The response should contain only those lines of the entries below that include the string "supply".

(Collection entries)
Start of Block
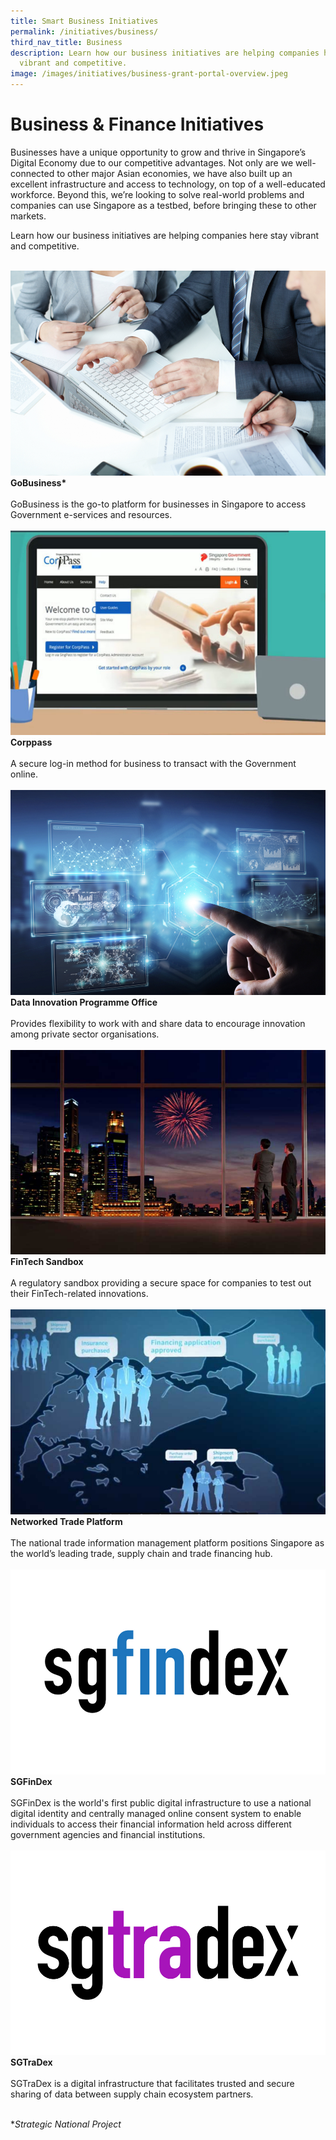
 ```yaml
---
title: Smart Business Initiatives
permalink: /initiatives/business/
third_nav_title: Business
description: Learn how our business initiatives are helping companies here stay
  vibrant and competitive.
image: /images/initiatives/business-grant-portal-overview.jpeg
---
```

# Business & Finance Initiatives

Businesses have a unique opportunity to grow and thrive in Singapore’s Digital Economy due to our competitive advantages. Not only are we well-connected to other major Asian economies, we have also built up an excellent infrastructure and access to technology, on top of a well-educated workforce. Beyond this, we’re looking to solve real-world problems and companies can use Singapore as a testbed, before bringing these to other markets.

Learn how our business initiatives are helping companies here stay vibrant and competitive.

<br>
<div class="row">
<div class="col"> 
<a href="/initiatives/strategic-national-projects/gobusiness"><img src="/images/initiatives/business-grant-portal-overview.jpeg" alt="GoBusiness"></a><br>
		<div class="header"><b>GoBusiness*</b></div><br>
		<div class="para">GoBusiness is the go-to platform for businesses in Singapore to access Government e-services and resources.
</div>
<br>

</div>
	<div class="col"> 
<a href="/initiatives/business/corppass"><img src="/images/initiatives/overview-pages/corppass.png" alt="Croppass"></a><br>
    <div class="header"><b>Corppass</b></div><br>
    <div class="para">A secure log-in method for business to transact with the Government online. 
</div>
<br>

</div>
	<div class="col"> 
<a href="/initiatives/business/dipo"><img src="/images/initiatives/dipo2.jpeg" alt="Data Innovation Programme Office"></a><br>
     <div class="header"><b>Data Innovation Programme Office</b></div><br>
    <div class="para">Provides flexibility to work with and share data to encourage innovation among private sector organisations. 
</div>
<br></div></div>

<div class="row">
	<div class="col">
<a href="/initiatives/business/fintech"><img src="/images/initiatives/overview-pages/fintech-sandbox.png" alt="FinTech Sandbox"></a><br>
    <div class="header"><b>FinTech Sandbox</b></div><br>
    <div class="para">A regulatory sandbox providing a secure space for companies to test out their FinTech-related innovations.
</div>
<br>

</div>
<div class="col">
<a href="/initiatives/business/networked-trade-platform"><img src="/images/initiatives/overview-pages/networked-trade-platform.png" alt="Networked Trade Plarform"></a><br>
    <div class="header"><b>Networked Trade Platform</b></div><br>
    <div class="para">The national trade information management platform positions Singapore as the world’s leading trade, supply chain and trade financing hub.
</div>
<br>
</div>

<div class="col">
<a href="/initiatives/Business/sgfindex"><img src="/images/initiatives/SGFINDEX.jpg" alt="SGFinDex"></a><br>
    <div class="header"><b>SGFinDex</b></div><br>
    <div class="para">SGFinDex is the world's first public digital infrastructure to use a national digital identity and centrally managed online consent system to enable individuals to access their financial information held across different government agencies and financial institutions.
</div>
<br>
</div>

</div>

<div class="row">

<div class="col">
<a href="/initiatives/Business/sgtradex"><img src="/images/initiatives/SGTRADEX.jpg" alt="SGTraDex"></a><br>
    <div class="header"><b>SGTraDex</b></div><br>
    <div class="para">SGTraDex is a digital infrastructure that facilitates trusted and secure sharing of data between supply chain ecosystem partners.
</div>
<br>
</div>

<div class="col">
</div>

<div class="col">
</div>
	
</div>

**Strategic National Project*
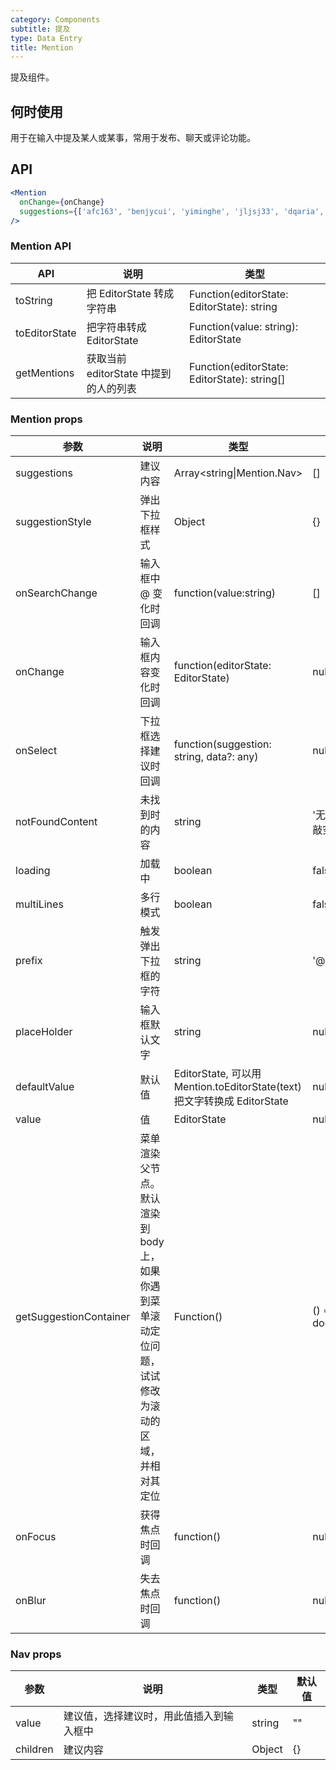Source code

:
 ```yaml
---
category: Components
subtitle: 提及
type: Data Entry
title: Mention
---
```


提及组件。

## 何时使用

用于在输入中提及某人或某事，常用于发布、聊天或评论功能。

## API

```jsx
<Mention
  onChange={onChange}
  suggestions={['afc163', 'benjycui', 'yiminghe', 'jljsj33', 'dqaria', 'RaoHai']}
/>
```

### Mention API

| API     | 说明           | 类型     |
|----------|---------------|----------|
| toString    | 把 EditorState 转成字符串 | Function(editorState: EditorState): string |
| toEditorState    | 把字符串转成 EditorState | Function(value: string): EditorState |
| getMentions    | 获取当前 editorState 中提到的人的列表 | Function(editorState: EditorState): string[] |

### Mention props

| 参数     | 说明           | 类型     | 默认值       |
|----------|---------------|----------|--------------|
| suggestions    | 建议内容 | Array<string\|Mention.Nav> | [] |
| suggestionStyle | 弹出下拉框样式 | Object | {} |
| onSearchChange | 输入框中 @ 变化时回调 | function(value:string) | [] |
| onChange | 输入框内容变化时回调 | function(editorState: EditorState) | null |
| onSelect | 下拉框选择建议时回调 | function(suggestion: string, data?: any) | null |
| notFoundContent| 未找到时的内容 | string | '无匹配结果，轻敲空格完成输入' |
| loading | 加载中 | boolean | false |
| multiLines | 多行模式 | boolean | false |
| prefix | 触发弹出下拉框的字符 | string | '@' |
| placeHolder | 输入框默认文字 | string | null |
| defaultValue | 默认值 | EditorState, 可以用 Mention.toEditorState(text) 把文字转换成 EditorState | null |
| value | 值 | EditorState | null |
| getSuggestionContainer | 菜单渲染父节点。默认渲染到 body 上，如果你遇到菜单滚动定位问题，试试修改为滚动的区域，并相对其定位| Function() | () => document.body |
| onFocus | 获得焦点时回调 |  function() | null |
| onBlur | 失去焦点时回调 | function() | nul |

### Nav props

| 参数     | 说明           | 类型     | 默认值       |
|----------|---------------|----------|--------------|
| value    | 建议值，选择建议时，用此值插入到输入框中 | string | "" |
| children | 建议内容 | Object | {} |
End of Block
*OUTPUT FOR THIS TASK*:
    <div class="para">The national trade information management platform positions Singapore as the world’s leading trade, supply chain and trade financing hub.
    <div class="para">SGTraDex is a digital infrastructure that facilitates trusted and secure sharing of data between supply chain ecosystem partners.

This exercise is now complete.